** RECORDS FOR THIS EXERCISE follows **
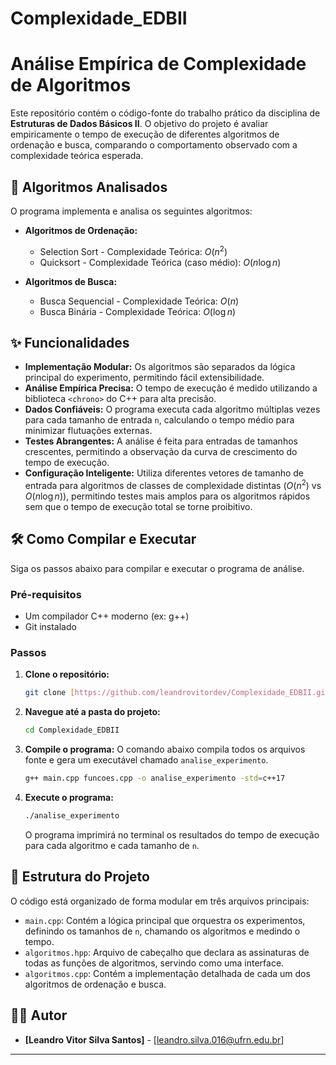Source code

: ﻿# Complexidade_EDBII

# Análise Empírica de Complexidade de Algoritmos

Este repositório contém o código-fonte do trabalho prático da disciplina de **Estruturas de Dados Básicos II**. O objetivo do projeto é avaliar empiricamente o tempo de execução de diferentes algoritmos de ordenação e busca, comparando o comportamento observado com a complexidade teórica esperada. 

## 🚀 Algoritmos Analisados

O programa implementa e analisa os seguintes algoritmos:

* **Algoritmos de Ordenação:**
    * Selection Sort - Complexidade Teórica: $O(n^2)$
    * Quicksort - Complexidade Teórica (caso médio): $O(n \log n)$

* **Algoritmos de Busca:**
    * Busca Sequencial - Complexidade Teórica: $O(n)$
    * Busca Binária - Complexidade Teórica: $O(\log n)$

## ✨ Funcionalidades

* **Implementação Modular:** Os algoritmos são separados da lógica principal do experimento, permitindo fácil extensibilidade. 
* **Análise Empírica Precisa:** O tempo de execução é medido utilizando a biblioteca `<chrono>` do C++ para alta precisão.
* **Dados Confiáveis:** O programa executa cada algoritmo múltiplas vezes para cada tamanho de entrada `n`, calculando o tempo médio para minimizar flutuações externas.
* **Testes Abrangentes:** A análise é feita para entradas de tamanhos crescentes, permitindo a observação da curva de crescimento do tempo de execução. 
* **Configuração Inteligente:** Utiliza diferentes vetores de tamanho de entrada para algoritmos de classes de complexidade distintas ($O(n^2)$ vs $O(n \log n)$), permitindo testes mais amplos para os algoritmos rápidos sem que o tempo de execução total se torne proibitivo.

## 🛠️ Como Compilar e Executar

Siga os passos abaixo para compilar e executar o programa de análise.

### Pré-requisitos

* Um compilador C++ moderno (ex: g++)
* Git instalado

### Passos

1.  **Clone o repositório:**
    ```bash
    git clone [https://github.com/leandrovitordev/Complexidade_EDBII.git](https://github.com/leandrovitordev/Complexidade_EDBII.git)
    ```

2.  **Navegue até a pasta do projeto:**
    ```bash
    cd Complexidade_EDBII
    ```

3.  **Compile o programa:**
    O comando abaixo compila todos os arquivos fonte e gera um executável chamado `analise_experimento`.
    ```bash
    g++ main.cpp funcoes.cpp -o analise_experimento -std=c++17
    ```

4.  **Execute o programa:**
    ```bash
    ./analise_experimento
    ```
    O programa imprimirá no terminal os resultados do tempo de execução para cada algoritmo e cada tamanho de `n`.

## 📂 Estrutura do Projeto

O código está organizado de forma modular em três arquivos principais:

* `main.cpp`: Contém a lógica principal que orquestra os experimentos, definindo os tamanhos de `n`, chamando os algoritmos e medindo o tempo.
* `algoritmos.hpp`: Arquivo de cabeçalho que declara as assinaturas de todas as funções de algoritmos, servindo como uma interface.
* `algoritmos.cpp`: Contém a implementação detalhada de cada um dos algoritmos de ordenação e busca.

## 👨‍💻 Autor

* **[Leandro Vitor Silva Santos]** - [leandro.silva.016@ufrn.edu.br]

---

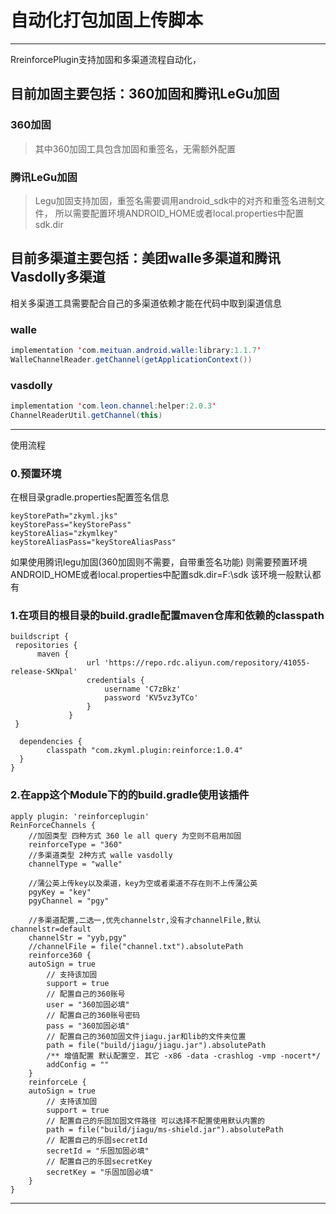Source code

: # 自动化打包加固上传脚本

------
RreinforcePlugin支持加固和多渠道流程自动化，
## 目前加固主要包括：360加固和腾讯LeGu加固
### 360加固
> 其中360加固工具包含加固和重签名，无需额外配置

### 腾讯LeGu加固
> Legu加固支持加固，重签名需要调用android_sdk中的对齐和重签名进制文件，
所以需要配置环境ANDROID_HOME或者local.properties中配置sdk.dir

## 目前多渠道主要包括：美团walle多渠道和腾讯Vasdolly多渠道
相关多渠道工具需要配合自己的多渠道依赖才能在代码中取到渠道信息
### walle
```java
implementation 'com.meituan.android.walle:library:1.1.7'
WalleChannelReader.getChannel(getApplicationContext())
```
### vasdolly
```java
implementation 'com.leon.channel:helper:2.0.3'
ChannelReaderUtil.getChannel(this)
```


------
使用流程
### 0.预置环境
在根目录gradle.properties配置签名信息
```
keyStorePath="zkyml.jks"
keyStorePass="keyStorePass"
keyStoreAlias="zkymlkey"
keyStoreAliasPass="keyStoreAliasPass"
```
如果使用腾讯legu加固(360加固则不需要，自带重签名功能)
则需要预置环境ANDROID_HOME或者local.properties中配置sdk.dir=F\:\\sdk
该环境一般默认都有
### 1.在项目的根目录的build.gradle配置maven仓库和依赖的classpath
```
buildscript {
 repositories {
      maven {
                 url 'https://repo.rdc.aliyun.com/repository/41055-release-SKNpal'
                 credentials {
                     username 'C7zBkz'
                     password 'KV5vz3yTCo'
                 }
             }
 }

  dependencies {
        classpath "com.zkyml.plugin:reinforce:1.0.4"
  }
}
```
### 2.在app这个Module下的的build.gradle使用该插件
```
apply plugin: 'reinforceplugin'
ReinForceChannels {
    //加固类型 四种方式 360 le all query 为空则不启用加固
    reinforceType = "360"
    //多渠道类型 2种方式 walle vasdolly
    channelType = "walle"

    //蒲公英上传key以及渠道，key为空或者渠道不存在则不上传蒲公英
    pgyKey = "key"
    pgyChannel = "pgy"

    //多渠道配置,二选一,优先channelstr,没有才channelFile,默认channelstr=default
    channelStr = "yyb,pgy"
    //channelFile = file("channel.txt").absolutePath
    reinforce360 {
    autoSign = true
        // 支持该加固
        support = true
        // 配置自己的360账号
        user = "360加固必填"
        // 配置自己的360账号密码
        pass = "360加固必填"
        // 配置自己的360加固文件jiagu.jar和lib的文件夹位置
        path = file("build/jiagu/jiagu.jar").absolutePath
        /** 增值配置 默认配置空. 其它 -x86 -data -crashlog -vmp -nocert*/
        addConfig = ""
    }
    reinforceLe {
    autoSign = true
        // 支持该加固
        support = true
        // 配置自己的乐固加固文件路径 可以选择不配置使用默认内置的
        path = file("build/jiagu/ms-shield.jar").absolutePath
        // 配置自己的乐固secretId
        secretId = "乐固加固必填"
        // 配置自己的乐固secretKey
        secretKey = "乐固加固必填"
    }
}
```
------
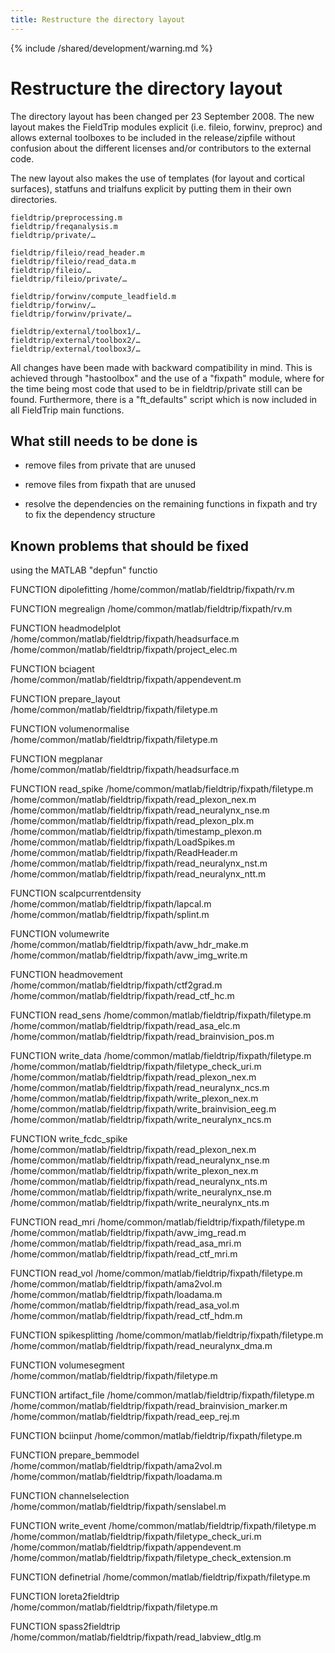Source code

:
 ```yaml
---
title: Restructure the directory layout
---
```


{% include /shared/development/warning.md %}

# Restructure the directory layout

The directory layout has been changed per 23 September 2008. The new layout makes the FieldTrip modules explicit (i.e. fileio, forwinv, preproc) and allows external toolboxes to be included in the release/zipfile without confusion about the different licenses and/or contributors to the external code.

The new layout also makes the use of templates (for layout and cortical surfaces), statfuns and trialfuns explicit by putting them in their own directories.

  
    fieldtrip/preprocessing.m
    fieldtrip/freqanalysis.m
    fieldtrip/private/…
  
    fieldtrip/fileio/read_header.m
    fieldtrip/fileio/read_data.m
    fieldtrip/fileio/…
    fieldtrip/fileio/private/…
  
    fieldtrip/forwinv/compute_leadfield.m
    fieldtrip/forwinv/…
    fieldtrip/forwinv/private/…
  
    fieldtrip/external/toolbox1/…
    fieldtrip/external/toolbox2/…
    fieldtrip/external/toolbox3/…

All changes have been made with backward compatibility in mind. This is achieved through "hastoolbox" and the use of a "fixpath" module, where for the time being most code that used to be in fieldtrip/private still can be found. Furthermore, there is a "ft_defaults" script which is now included in all FieldTrip main functions.

## What still needs to be done is

*  remove files from private that are unused

*  remove files from fixpath that are unused

*  resolve the dependencies on the remaining functions in fixpath and try to fix the dependency structure 

## Known problems that should be fixed

using the MATLAB "depfun" functio
 

  
  
  FUNCTION dipolefitting
    /home/common/matlab/fieldtrip/fixpath/rv.m
  
  FUNCTION megrealign
    /home/common/matlab/fieldtrip/fixpath/rv.m
  
  FUNCTION headmodelplot
    /home/common/matlab/fieldtrip/fixpath/headsurface.m
    /home/common/matlab/fieldtrip/fixpath/project_elec.m
  
  FUNCTION bciagent
    /home/common/matlab/fieldtrip/fixpath/appendevent.m
  
  FUNCTION prepare_layout
    /home/common/matlab/fieldtrip/fixpath/filetype.m
  
  FUNCTION volumenormalise
    /home/common/matlab/fieldtrip/fixpath/filetype.m
  
  FUNCTION megplanar
    /home/common/matlab/fieldtrip/fixpath/headsurface.m
  
  FUNCTION read_spike
    /home/common/matlab/fieldtrip/fixpath/filetype.m
    /home/common/matlab/fieldtrip/fixpath/read_plexon_nex.m
    /home/common/matlab/fieldtrip/fixpath/read_neuralynx_nse.m
    /home/common/matlab/fieldtrip/fixpath/read_plexon_plx.m
    /home/common/matlab/fieldtrip/fixpath/timestamp_plexon.m
    /home/common/matlab/fieldtrip/fixpath/LoadSpikes.m
    /home/common/matlab/fieldtrip/fixpath/ReadHeader.m
    /home/common/matlab/fieldtrip/fixpath/read_neuralynx_nst.m
    /home/common/matlab/fieldtrip/fixpath/read_neuralynx_ntt.m
  
  FUNCTION scalpcurrentdensity
    /home/common/matlab/fieldtrip/fixpath/lapcal.m
    /home/common/matlab/fieldtrip/fixpath/splint.m
  
  FUNCTION volumewrite
    /home/common/matlab/fieldtrip/fixpath/avw_hdr_make.m
    /home/common/matlab/fieldtrip/fixpath/avw_img_write.m
  
  FUNCTION headmovement
    /home/common/matlab/fieldtrip/fixpath/ctf2grad.m
    /home/common/matlab/fieldtrip/fixpath/read_ctf_hc.m
  
  FUNCTION read_sens
    /home/common/matlab/fieldtrip/fixpath/filetype.m
    /home/common/matlab/fieldtrip/fixpath/read_asa_elc.m
    /home/common/matlab/fieldtrip/fixpath/read_brainvision_pos.m
  
  FUNCTION write_data
    /home/common/matlab/fieldtrip/fixpath/filetype.m
    /home/common/matlab/fieldtrip/fixpath/filetype_check_uri.m
    /home/common/matlab/fieldtrip/fixpath/read_plexon_nex.m
    /home/common/matlab/fieldtrip/fixpath/read_neuralynx_ncs.m
    /home/common/matlab/fieldtrip/fixpath/write_plexon_nex.m
    /home/common/matlab/fieldtrip/fixpath/write_brainvision_eeg.m
    /home/common/matlab/fieldtrip/fixpath/write_neuralynx_ncs.m
  
  FUNCTION write_fcdc_spike
    /home/common/matlab/fieldtrip/fixpath/read_plexon_nex.m
    /home/common/matlab/fieldtrip/fixpath/read_neuralynx_nse.m
    /home/common/matlab/fieldtrip/fixpath/write_plexon_nex.m
    /home/common/matlab/fieldtrip/fixpath/read_neuralynx_nts.m
    /home/common/matlab/fieldtrip/fixpath/write_neuralynx_nse.m
    /home/common/matlab/fieldtrip/fixpath/write_neuralynx_nts.m
  
  FUNCTION read_mri
    /home/common/matlab/fieldtrip/fixpath/filetype.m
    /home/common/matlab/fieldtrip/fixpath/avw_img_read.m
    /home/common/matlab/fieldtrip/fixpath/read_asa_mri.m
    /home/common/matlab/fieldtrip/fixpath/read_ctf_mri.m
  
  FUNCTION read_vol
    /home/common/matlab/fieldtrip/fixpath/filetype.m
    /home/common/matlab/fieldtrip/fixpath/ama2vol.m
    /home/common/matlab/fieldtrip/fixpath/loadama.m
    /home/common/matlab/fieldtrip/fixpath/read_asa_vol.m
    /home/common/matlab/fieldtrip/fixpath/read_ctf_hdm.m
  
  FUNCTION spikesplitting
    /home/common/matlab/fieldtrip/fixpath/filetype.m
    /home/common/matlab/fieldtrip/fixpath/read_neuralynx_dma.m
  
  FUNCTION volumesegment
    /home/common/matlab/fieldtrip/fixpath/filetype.m
  
  FUNCTION artifact_file
    /home/common/matlab/fieldtrip/fixpath/filetype.m
    /home/common/matlab/fieldtrip/fixpath/read_brainvision_marker.m
    /home/common/matlab/fieldtrip/fixpath/read_eep_rej.m
  
  FUNCTION bciinput
    /home/common/matlab/fieldtrip/fixpath/filetype.m
  
  FUNCTION prepare_bemmodel
    /home/common/matlab/fieldtrip/fixpath/ama2vol.m
    /home/common/matlab/fieldtrip/fixpath/loadama.m
  
  FUNCTION channelselection
    /home/common/matlab/fieldtrip/fixpath/senslabel.m
  
  FUNCTION write_event
    /home/common/matlab/fieldtrip/fixpath/filetype.m
    /home/common/matlab/fieldtrip/fixpath/filetype_check_uri.m
    /home/common/matlab/fieldtrip/fixpath/appendevent.m
    /home/common/matlab/fieldtrip/fixpath/filetype_check_extension.m
  
  FUNCTION definetrial
    /home/common/matlab/fieldtrip/fixpath/filetype.m
  
  FUNCTION loreta2fieldtrip
    /home/common/matlab/fieldtrip/fixpath/filetype.m
  
  FUNCTION spass2fieldtrip
    /home/common/matlab/fieldtrip/fixpath/read_labview_dtlg.m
** End of RECORDS FOR THIS EXERCISE **
◆ **INSTRUCTIONS TO FOLLOW**
How many lines in the records above contain the word "been"? Reply with the number and nothing more.

◆ **EXERCISE RESULT**
2